The results highlight a one day increase in length of stay (LOS) following appendicectomy in patients with cirrhosis. This increase was significant in patients undergoing open appendicectomy and in those who had complicated appendicitis. But in those patients undergoing laparoscopic appendicectomy, there was no difference between those with and without cirrhosis. Previous studies have also demonstrated an increased overall LOS in patients with cirrhosis following appendicectomy [3, 13]. Some of the factors that could explain an increased overall length of stay in the group with cirrhosis include increased risk of acute liver decompensation, fluid and electrolyte imbalance and sepsis, due to reduced immune function in patients with cirrhosis. However, it is important to note that this study did not adjust for confounders, which may contribute to the increased LOS.

Strengths and limitations

This is the only study to date evaluating 90-day mortality following appendicectomy in patients with and without cirrhosis, adjusted for confounders. However, there are some limitations relevant to all database studies. For example, the dataset relied on accuracy of coding of both the case and exposure definitions. This issue was overcome by only including patients who had both the relevant OPCS codes for appendicectomy and an event date to support that procedure. Additionally, we used a validated algorithm to define cirrhosis in both HES and CPRD data which has been shown to have over 90% concordance when validated against patient notes [17] and defined our outcome of mortality from the ONS data. This provides confidence and reliability in the case definition of appendicectomy, exposure of cirrhosis and outcome of mortality.

This study has shown that the proportion of patients with cirrhosis undergoing appendicectomy has not increased, despite the background rising prevalence of cirrhosis and increasing rates of other procedures in this cohort. This suggests more patients with cirrhosis undergo NOM and outcomes after NOM of appendicitis in patients with cirrhosis needs to be evaluated against outcomes of NOM in patients without cirrhosis, but that was outside the scope of this analysis.

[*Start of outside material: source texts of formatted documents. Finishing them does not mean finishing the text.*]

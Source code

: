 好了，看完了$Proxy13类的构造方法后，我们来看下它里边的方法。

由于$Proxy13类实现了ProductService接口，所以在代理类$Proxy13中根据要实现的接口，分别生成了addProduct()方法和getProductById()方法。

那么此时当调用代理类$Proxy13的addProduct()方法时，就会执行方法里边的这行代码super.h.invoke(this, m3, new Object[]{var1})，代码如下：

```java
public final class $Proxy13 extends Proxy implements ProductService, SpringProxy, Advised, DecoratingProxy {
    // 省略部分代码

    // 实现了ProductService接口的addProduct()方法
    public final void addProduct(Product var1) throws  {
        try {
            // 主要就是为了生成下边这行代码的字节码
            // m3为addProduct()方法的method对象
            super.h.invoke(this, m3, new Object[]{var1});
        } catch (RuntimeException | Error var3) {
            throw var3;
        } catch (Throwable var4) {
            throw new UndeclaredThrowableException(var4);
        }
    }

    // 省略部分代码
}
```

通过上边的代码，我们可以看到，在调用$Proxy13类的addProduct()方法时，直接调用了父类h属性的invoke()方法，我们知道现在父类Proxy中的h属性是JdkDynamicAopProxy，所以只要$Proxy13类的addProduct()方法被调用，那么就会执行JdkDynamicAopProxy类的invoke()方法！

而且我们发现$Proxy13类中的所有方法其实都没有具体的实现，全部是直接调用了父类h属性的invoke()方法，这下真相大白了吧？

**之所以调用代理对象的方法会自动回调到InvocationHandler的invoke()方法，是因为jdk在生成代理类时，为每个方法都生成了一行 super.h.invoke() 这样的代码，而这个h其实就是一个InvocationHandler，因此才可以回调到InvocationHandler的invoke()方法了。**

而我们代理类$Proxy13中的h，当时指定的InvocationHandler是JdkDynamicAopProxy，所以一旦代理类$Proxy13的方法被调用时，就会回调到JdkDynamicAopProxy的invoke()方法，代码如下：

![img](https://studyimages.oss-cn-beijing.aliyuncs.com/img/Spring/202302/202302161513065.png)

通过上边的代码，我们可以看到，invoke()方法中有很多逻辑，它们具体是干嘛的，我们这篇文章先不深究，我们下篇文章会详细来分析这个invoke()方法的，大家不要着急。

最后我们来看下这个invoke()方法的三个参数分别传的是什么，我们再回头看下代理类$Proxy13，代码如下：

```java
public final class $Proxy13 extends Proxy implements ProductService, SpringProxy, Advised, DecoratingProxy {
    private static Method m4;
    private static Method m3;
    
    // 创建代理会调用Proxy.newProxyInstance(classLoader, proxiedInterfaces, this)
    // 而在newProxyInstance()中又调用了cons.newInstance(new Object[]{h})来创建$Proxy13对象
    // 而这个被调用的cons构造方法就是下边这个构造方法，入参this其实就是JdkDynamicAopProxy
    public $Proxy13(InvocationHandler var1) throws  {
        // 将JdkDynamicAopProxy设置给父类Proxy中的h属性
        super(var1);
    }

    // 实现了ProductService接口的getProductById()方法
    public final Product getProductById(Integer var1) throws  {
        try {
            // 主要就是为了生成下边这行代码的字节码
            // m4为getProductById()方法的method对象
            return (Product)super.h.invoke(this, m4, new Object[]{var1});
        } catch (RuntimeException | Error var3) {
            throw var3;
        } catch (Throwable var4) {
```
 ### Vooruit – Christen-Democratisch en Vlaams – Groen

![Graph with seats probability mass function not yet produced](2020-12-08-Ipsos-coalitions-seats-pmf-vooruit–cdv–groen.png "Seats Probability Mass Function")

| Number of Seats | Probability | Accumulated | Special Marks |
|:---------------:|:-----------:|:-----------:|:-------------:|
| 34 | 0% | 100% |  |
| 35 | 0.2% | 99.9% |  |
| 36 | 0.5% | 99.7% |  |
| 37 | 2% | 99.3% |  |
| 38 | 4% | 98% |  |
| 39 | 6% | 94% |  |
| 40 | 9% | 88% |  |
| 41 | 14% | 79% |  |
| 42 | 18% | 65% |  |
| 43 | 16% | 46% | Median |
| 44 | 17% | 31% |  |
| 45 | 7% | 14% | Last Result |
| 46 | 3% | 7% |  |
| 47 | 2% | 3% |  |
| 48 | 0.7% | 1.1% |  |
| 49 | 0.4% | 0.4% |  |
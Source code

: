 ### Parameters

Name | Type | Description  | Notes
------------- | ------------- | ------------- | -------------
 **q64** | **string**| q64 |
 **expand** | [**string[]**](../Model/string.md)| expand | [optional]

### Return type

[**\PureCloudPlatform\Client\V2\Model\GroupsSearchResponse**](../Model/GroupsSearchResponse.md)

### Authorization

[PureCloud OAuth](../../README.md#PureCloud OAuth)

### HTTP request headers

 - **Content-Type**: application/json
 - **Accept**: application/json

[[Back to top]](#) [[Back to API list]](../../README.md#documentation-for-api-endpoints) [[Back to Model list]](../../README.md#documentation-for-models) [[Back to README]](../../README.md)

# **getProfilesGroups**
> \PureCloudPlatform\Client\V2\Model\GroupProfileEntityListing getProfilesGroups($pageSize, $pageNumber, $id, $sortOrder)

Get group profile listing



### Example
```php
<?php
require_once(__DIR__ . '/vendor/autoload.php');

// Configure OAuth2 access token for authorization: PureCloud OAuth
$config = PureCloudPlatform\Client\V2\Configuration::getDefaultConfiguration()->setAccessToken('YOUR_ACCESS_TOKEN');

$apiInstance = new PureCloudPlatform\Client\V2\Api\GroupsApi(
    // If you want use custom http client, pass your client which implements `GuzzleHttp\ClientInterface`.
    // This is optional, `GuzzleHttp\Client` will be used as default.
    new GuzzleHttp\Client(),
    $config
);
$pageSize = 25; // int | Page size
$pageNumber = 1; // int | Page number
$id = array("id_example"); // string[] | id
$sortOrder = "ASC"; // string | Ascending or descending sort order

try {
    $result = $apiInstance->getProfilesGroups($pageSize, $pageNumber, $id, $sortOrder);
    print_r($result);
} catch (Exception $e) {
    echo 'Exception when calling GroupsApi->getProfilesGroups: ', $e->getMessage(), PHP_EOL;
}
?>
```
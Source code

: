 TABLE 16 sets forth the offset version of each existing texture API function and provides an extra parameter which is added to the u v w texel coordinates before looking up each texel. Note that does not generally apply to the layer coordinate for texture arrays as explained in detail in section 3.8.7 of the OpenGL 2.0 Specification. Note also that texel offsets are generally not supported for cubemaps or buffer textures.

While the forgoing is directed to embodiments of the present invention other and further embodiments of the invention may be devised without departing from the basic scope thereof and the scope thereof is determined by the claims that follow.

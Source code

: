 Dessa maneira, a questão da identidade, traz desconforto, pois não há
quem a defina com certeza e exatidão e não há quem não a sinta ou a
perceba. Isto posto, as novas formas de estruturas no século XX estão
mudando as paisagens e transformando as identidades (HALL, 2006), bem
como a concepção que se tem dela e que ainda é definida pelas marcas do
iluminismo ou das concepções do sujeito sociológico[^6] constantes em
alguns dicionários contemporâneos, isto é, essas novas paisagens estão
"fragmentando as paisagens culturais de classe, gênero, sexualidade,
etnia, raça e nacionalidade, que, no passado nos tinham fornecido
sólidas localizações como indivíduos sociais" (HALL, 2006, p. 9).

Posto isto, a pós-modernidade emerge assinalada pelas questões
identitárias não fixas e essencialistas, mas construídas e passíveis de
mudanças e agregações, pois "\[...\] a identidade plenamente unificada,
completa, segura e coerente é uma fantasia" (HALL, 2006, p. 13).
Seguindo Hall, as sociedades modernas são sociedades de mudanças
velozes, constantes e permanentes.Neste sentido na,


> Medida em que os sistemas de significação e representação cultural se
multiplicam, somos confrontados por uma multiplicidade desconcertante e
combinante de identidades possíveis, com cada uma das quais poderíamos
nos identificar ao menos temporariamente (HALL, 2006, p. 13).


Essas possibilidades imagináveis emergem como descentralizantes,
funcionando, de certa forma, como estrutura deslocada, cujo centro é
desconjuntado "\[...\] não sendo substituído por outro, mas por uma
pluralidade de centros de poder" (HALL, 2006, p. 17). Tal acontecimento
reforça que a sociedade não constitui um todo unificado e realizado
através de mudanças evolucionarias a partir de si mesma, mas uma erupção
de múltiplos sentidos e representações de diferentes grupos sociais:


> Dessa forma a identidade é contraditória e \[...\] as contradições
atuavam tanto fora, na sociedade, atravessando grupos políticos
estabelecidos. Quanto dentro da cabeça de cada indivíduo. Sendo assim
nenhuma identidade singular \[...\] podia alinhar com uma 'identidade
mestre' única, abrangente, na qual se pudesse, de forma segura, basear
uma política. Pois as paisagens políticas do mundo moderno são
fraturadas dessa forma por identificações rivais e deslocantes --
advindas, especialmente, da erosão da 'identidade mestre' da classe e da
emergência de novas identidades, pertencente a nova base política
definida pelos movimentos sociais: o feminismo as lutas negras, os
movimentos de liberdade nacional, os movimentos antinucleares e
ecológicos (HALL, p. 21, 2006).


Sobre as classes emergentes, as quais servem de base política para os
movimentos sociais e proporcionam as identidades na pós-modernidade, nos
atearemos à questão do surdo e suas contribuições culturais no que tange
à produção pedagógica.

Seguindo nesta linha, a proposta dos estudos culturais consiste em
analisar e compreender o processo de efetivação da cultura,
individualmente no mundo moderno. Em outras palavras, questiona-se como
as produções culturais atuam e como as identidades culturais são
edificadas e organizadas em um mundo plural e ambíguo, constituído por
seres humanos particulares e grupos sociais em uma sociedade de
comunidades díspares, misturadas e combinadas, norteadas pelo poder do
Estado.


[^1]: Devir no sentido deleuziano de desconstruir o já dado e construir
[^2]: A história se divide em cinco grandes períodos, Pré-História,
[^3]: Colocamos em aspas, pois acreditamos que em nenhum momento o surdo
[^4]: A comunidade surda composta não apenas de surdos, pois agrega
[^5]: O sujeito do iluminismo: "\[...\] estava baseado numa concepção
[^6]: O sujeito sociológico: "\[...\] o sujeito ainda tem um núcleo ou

Past studies have demonstrated that operative mortality rises with increasing severity of liver disease [18]. Whilst it would have been possible to subdivide our patients into compensated vs decompensated using the Baveno IV classification, there was insufficient power to do so. We were therefore unable to assess the impact of the underlying severity of cirrhosis (compensated or decompensated) on mortality risk in this analysis.

Conclusion

Patients with cirrhosis have a threefold increased odds of mortality at 90 days following emergency appendicectomy after accounting for age, sex and co-morbidity. They also have longer hospital length of stay and higher rates of readmission. Careful patient selection, perioperative planning and risk reduction approaches are required to optimise their postoperative outcomes.